The course was situated in Santry Demesne Park adjacent the national track and field stadium, Morton Stadium, which is the home stadium for Clonliffe Harriers – the oldest athletics club in Ireland. The course's looped design allowed for races of varying lengths through the use of laps. The four race lengths were: 9997 m for the senior men's race, 8018 m for the senior women's and men's under-23 competitions, 6039 m for the under-23 women and junior men, and finally 4039 m for the women's junior race. The ground of the course was grassy throughout and, while it did contain some slight dips and uphills, it did not feature any severe obstacles or inclines.

==Competition==
Prior to the championships, eight-time gold medal winner Serhiy Lebid was the favourite for the men's race, with Great Britain's Mo Farah representing the greatest challenge to him. For the women's race, reigning champion Hilda Kibet had decided not to compete. This left the women's senior competition without a clear favourite: Portugal's Jessica Augusto and Inês Monteiro, along with former champions Hayley Yelling and Tetyana Holovchenko, comprised the likely medallists, while Mary Cullen was the home favourite.

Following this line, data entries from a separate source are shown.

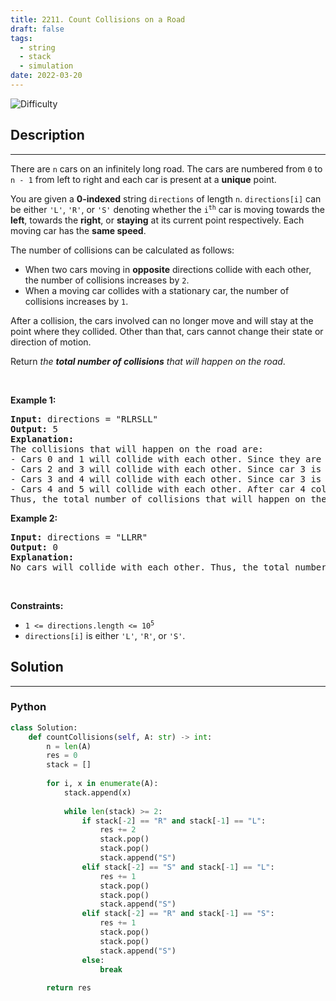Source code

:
 ```yaml
---
title: 2211. Count Collisions on a Road
draft: false
tags: 
  - string
  - stack
  - simulation
date: 2022-03-20
---
```


![Difficulty](https://img.shields.io/badge/Difficulty-Medium-blue.svg)

## Description

---
<p>There are <code>n</code> cars on an infinitely long road. The cars are numbered from <code>0</code> to <code>n - 1</code> from left to right and each car is present at a <strong>unique</strong> point.</p>

<p>You are given a <strong>0-indexed</strong> string <code>directions</code> of length <code>n</code>. <code>directions[i]</code> can be either <code>&#39;L&#39;</code>, <code>&#39;R&#39;</code>, or <code>&#39;S&#39;</code> denoting whether the <code>i<sup>th</sup></code> car is moving towards the <strong>left</strong>, towards the <strong>right</strong>, or <strong>staying</strong> at its current point respectively. Each moving car has the <strong>same speed</strong>.</p>

<p>The number of collisions can be calculated as follows:</p>

<ul>
	<li>When two cars moving in <strong>opposite</strong> directions collide with each other, the number of collisions increases by <code>2</code>.</li>
	<li>When a moving car collides with a stationary car, the number of collisions increases by <code>1</code>.</li>
</ul>

<p>After a collision, the cars involved can no longer move and will stay at the point where they collided. Other than that, cars cannot change their state or direction of motion.</p>

<p>Return <em>the <strong>total number of collisions</strong> that will happen on the road</em>.</p>

<p>&nbsp;</p>
<p><strong class="example">Example 1:</strong></p>

<pre>
<strong>Input:</strong> directions = &quot;RLRSLL&quot;
<strong>Output:</strong> 5
<strong>Explanation:</strong>
The collisions that will happen on the road are:
- Cars 0 and 1 will collide with each other. Since they are moving in opposite directions, the number of collisions becomes 0 + 2 = 2.
- Cars 2 and 3 will collide with each other. Since car 3 is stationary, the number of collisions becomes 2 + 1 = 3.
- Cars 3 and 4 will collide with each other. Since car 3 is stationary, the number of collisions becomes 3 + 1 = 4.
- Cars 4 and 5 will collide with each other. After car 4 collides with car 3, it will stay at the point of collision and get hit by car 5. The number of collisions becomes 4 + 1 = 5.
Thus, the total number of collisions that will happen on the road is 5. 
</pre>

<p><strong class="example">Example 2:</strong></p>

<pre>
<strong>Input:</strong> directions = &quot;LLRR&quot;
<strong>Output:</strong> 0
<strong>Explanation:</strong>
No cars will collide with each other. Thus, the total number of collisions that will happen on the road is 0.</pre>

<p>&nbsp;</p>
<p><strong>Constraints:</strong></p>

<ul>
	<li><code>1 &lt;= directions.length &lt;= 10<sup>5</sup></code></li>
	<li><code>directions[i]</code> is either <code>&#39;L&#39;</code>, <code>&#39;R&#39;</code>, or <code>&#39;S&#39;</code>.</li>
</ul>


## Solution

---
### Python
``` py title='count-collisions-on-a-road'
class Solution:
    def countCollisions(self, A: str) -> int:
        n = len(A)
        res = 0
        stack = []
        
        for i, x in enumerate(A):
            stack.append(x)
            
            while len(stack) >= 2:
                if stack[-2] == "R" and stack[-1] == "L":
                    res += 2
                    stack.pop()
                    stack.pop()
                    stack.append("S")
                elif stack[-2] == "S" and stack[-1] == "L":
                    res += 1
                    stack.pop()
                    stack.pop()
                    stack.append("S")
                elif stack[-2] == "R" and stack[-1] == "S":
                    res += 1
                    stack.pop()
                    stack.pop()
                    stack.append("S")
                else:
                    break
        
        return res

```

On the day of the race, an estimated 7000 spectators were in attendance and a total of 323 athletes represented 30 European nations. Although the championships only accepts athletes who are citizens of European countries, African-born athletes were highly represented among those who reached the podium: Ethiopian-born runners Alemayehu Bezabeh and Sultan Haydar Sultan, and Algerian-born Noureddine Smaïl all took gold medals, while Atelaw Yeshetela and Somalian-born athlete Mo Farah won minor medals.

===Men's race===
There was a slow start to the men's senior race, with a large leading pack reaching the 2.5 km mark. However, soon after that point, Mo Farah made clear his intention to win the race, increasing the pace and accelerating away from the pack. He remained the leader for the first half of the race, with Alemayehu Bezabeh following closely and Lebid a little further behind. Bezabeh, competing in only his second European championships, overtook Farah in the fourth lap and began to create a lead for himself. Farah made ground on the leader in the final lap, but he tired towards the end. Bezabeh went on to win his first major title, becoming the first Spaniard to win the championships.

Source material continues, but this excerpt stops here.